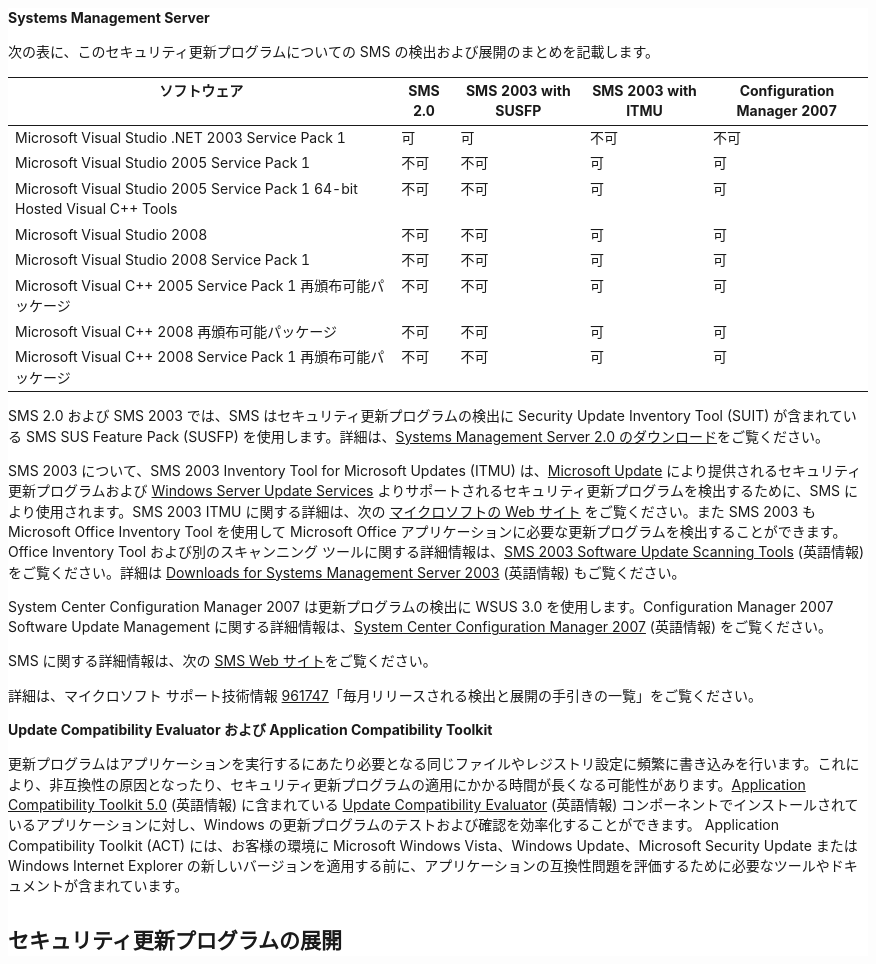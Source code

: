 **Systems Management Server**
  
次の表に、このセキュリティ更新プログラムについての SMS の検出および展開のまとめを記載します。
  
| ソフトウェア                                                               | SMS 2.0 | SMS 2003 with SUSFP | SMS 2003 with ITMU | Configuration Manager 2007 |  
|----------------------------------------------------------------------------|---------|---------------------|--------------------|----------------------------|  
| Microsoft Visual Studio .NET 2003 Service Pack 1                           | 可      | 可                  | 不可               | 不可                       |  
| Microsoft Visual Studio 2005 Service Pack 1                                | 不可    | 不可                | 可                 | 可                         |  
| Microsoft Visual Studio 2005 Service Pack 1 64-bit Hosted Visual C++ Tools | 不可    | 不可                | 可                 | 可                         |  
| Microsoft Visual Studio 2008                                               | 不可    | 不可                | 可                 | 可                         |  
| Microsoft Visual Studio 2008 Service Pack 1                                | 不可    | 不可                | 可                 | 可                         |  
| Microsoft Visual C++ 2005 Service Pack 1 再頒布可能パッケージ              | 不可    | 不可                | 可                 | 可                         |  
| Microsoft Visual C++ 2008 再頒布可能パッケージ                             | 不可    | 不可                | 可                 | 可                         |  
| Microsoft Visual C++ 2008 Service Pack 1 再頒布可能パッケージ              | 不可    | 不可                | 可                 | 可                         |
  
SMS 2.0 および SMS 2003 では、SMS はセキュリティ更新プログラムの検出に Security Update Inventory Tool (SUIT) が含まれている SMS SUS Feature Pack (SUSFP) を使用します。詳細は、[Systems Management Server 2.0 のダウンロード](http://www.microsoft.com/japan/smserver/downloads/20/default.mspx)をご覧ください。
  
SMS 2003 について、SMS 2003 Inventory Tool for Microsoft Updates (ITMU) は、[Microsoft Update](http://update.microsoft.com/microsoftupdate/) により提供されるセキュリティ更新プログラムおよび [Windows Server Update Services](http://technet.microsoft.com/ja-jp/wsus/default.aspx) よりサポートされるセキュリティ更新プログラムを検出するために、SMS により使用されます。SMS 2003 ITMU に関する詳細は、次の [マイクロソフトの Web サイト](http://www.microsoft.com/japan/smserver/downloads/2003/tools/msupdates.mspx) をご覧ください。また SMS 2003 も Microsoft Office Inventory Tool を使用して Microsoft Office アプリケーションに必要な更新プログラムを検出することができます。Office Inventory Tool および別のスキャンニング ツールに関する詳細情報は、[SMS 2003 Software Update Scanning Tools](http://technet.microsoft.com/en-us/sms/bb676786.aspx) (英語情報) をご覧ください。詳細は [Downloads for Systems Management Server 2003](http://technet.microsoft.com/en-us/sms/bb676766.aspx) (英語情報) もご覧ください。
  
System Center Configuration Manager 2007 は更新プログラムの検出に WSUS 3.0 を使用します。Configuration Manager 2007 Software Update Management に関する詳細情報は、[System Center Configuration Manager 2007](http://technet.microsoft.com/en-us/library/bb735860.aspx) (英語情報) をご覧ください。
  
SMS に関する詳細情報は、次の [SMS Web サイト](http://www.microsoft.com/japan/smserver/default.mspx)をご覧ください。
  
詳細は、マイクロソフト サポート技術情報 [961747](http://support.microsoft.com/kb/961747)「毎月リリースされる検出と展開の手引きの一覧」をご覧ください。
  
**Update Compatibility Evaluator および Application Compatibility Toolkit**
  
更新プログラムはアプリケーションを実行するにあたり必要となる同じファイルやレジストリ設定に頻繁に書き込みを行います。これにより、非互換性の原因となったり、セキュリティ更新プログラムの適用にかかる時間が長くなる可能性があります。[Application Compatibility Toolkit 5.0](http://www.microsoft.com/downloads/details.aspx?familyid=24da89e9-b581-47b0-b45e-492dd6da2971&displaylang=en) (英語情報) に含まれている [Update Compatibility Evaluator](http://technet2.microsoft.com/windowsvista/en/library/4279e239-37a4-44aa-aec5-4e70fe39f9de1033.mspx?mfr=true) (英語情報) コンポーネントでインストールされているアプリケーションに対し、Windows の更新プログラムのテストおよび確認を効率化することができます。 Application Compatibility Toolkit (ACT) には、お客様の環境に Microsoft Windows Vista、Windows Update、Microsoft Security Update または Windows Internet Explorer の新しいバージョンを適用する前に、アプリケーションの互換性問題を評価するために必要なツールやドキュメントが含まれています。
  
セキュリティ更新プログラムの展開  
--------------------------------
  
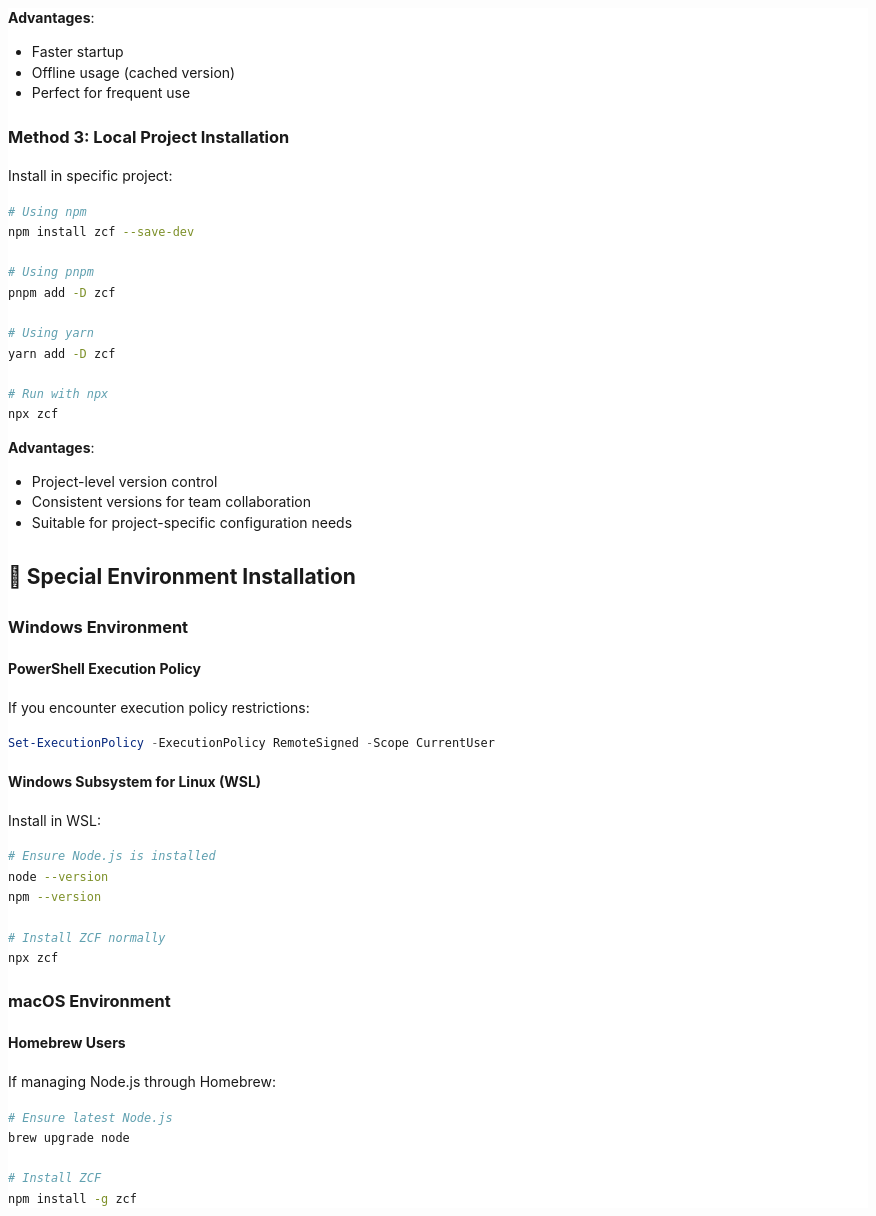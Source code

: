 **Advantages**:
- Faster startup
- Offline usage (cached version)
- Perfect for frequent use

### Method 3: Local Project Installation

Install in specific project:

```bash
# Using npm
npm install zcf --save-dev

# Using pnpm
pnpm add -D zcf

# Using yarn
yarn add -D zcf

# Run with npx
npx zcf
```

**Advantages**:
- Project-level version control
- Consistent versions for team collaboration
- Suitable for project-specific configuration needs

## 🔧 Special Environment Installation

### Windows Environment

#### PowerShell Execution Policy
If you encounter execution policy restrictions:
```powershell
Set-ExecutionPolicy -ExecutionPolicy RemoteSigned -Scope CurrentUser
```

#### Windows Subsystem for Linux (WSL)
Install in WSL:
```bash
# Ensure Node.js is installed
node --version
npm --version

# Install ZCF normally
npx zcf
```

### macOS Environment

#### Homebrew Users
If managing Node.js through Homebrew:
```bash
# Ensure latest Node.js
brew upgrade node

# Install ZCF
npm install -g zcf
```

What is needed = Take the lines above from the top of the records through the one with "Manager 2007 |" and repeat them exactly, without any pictures.

Output below =
Source code

: **Systems Management Server**
  
次の表に、このセキュリティ更新プログラムについての SMS の検出および展開のまとめを記載します。
  
| ソフトウェア                                                               | SMS 2.0 | SMS 2003 with SUSFP | SMS 2003 with ITMU | Configuration Manager 2007 |  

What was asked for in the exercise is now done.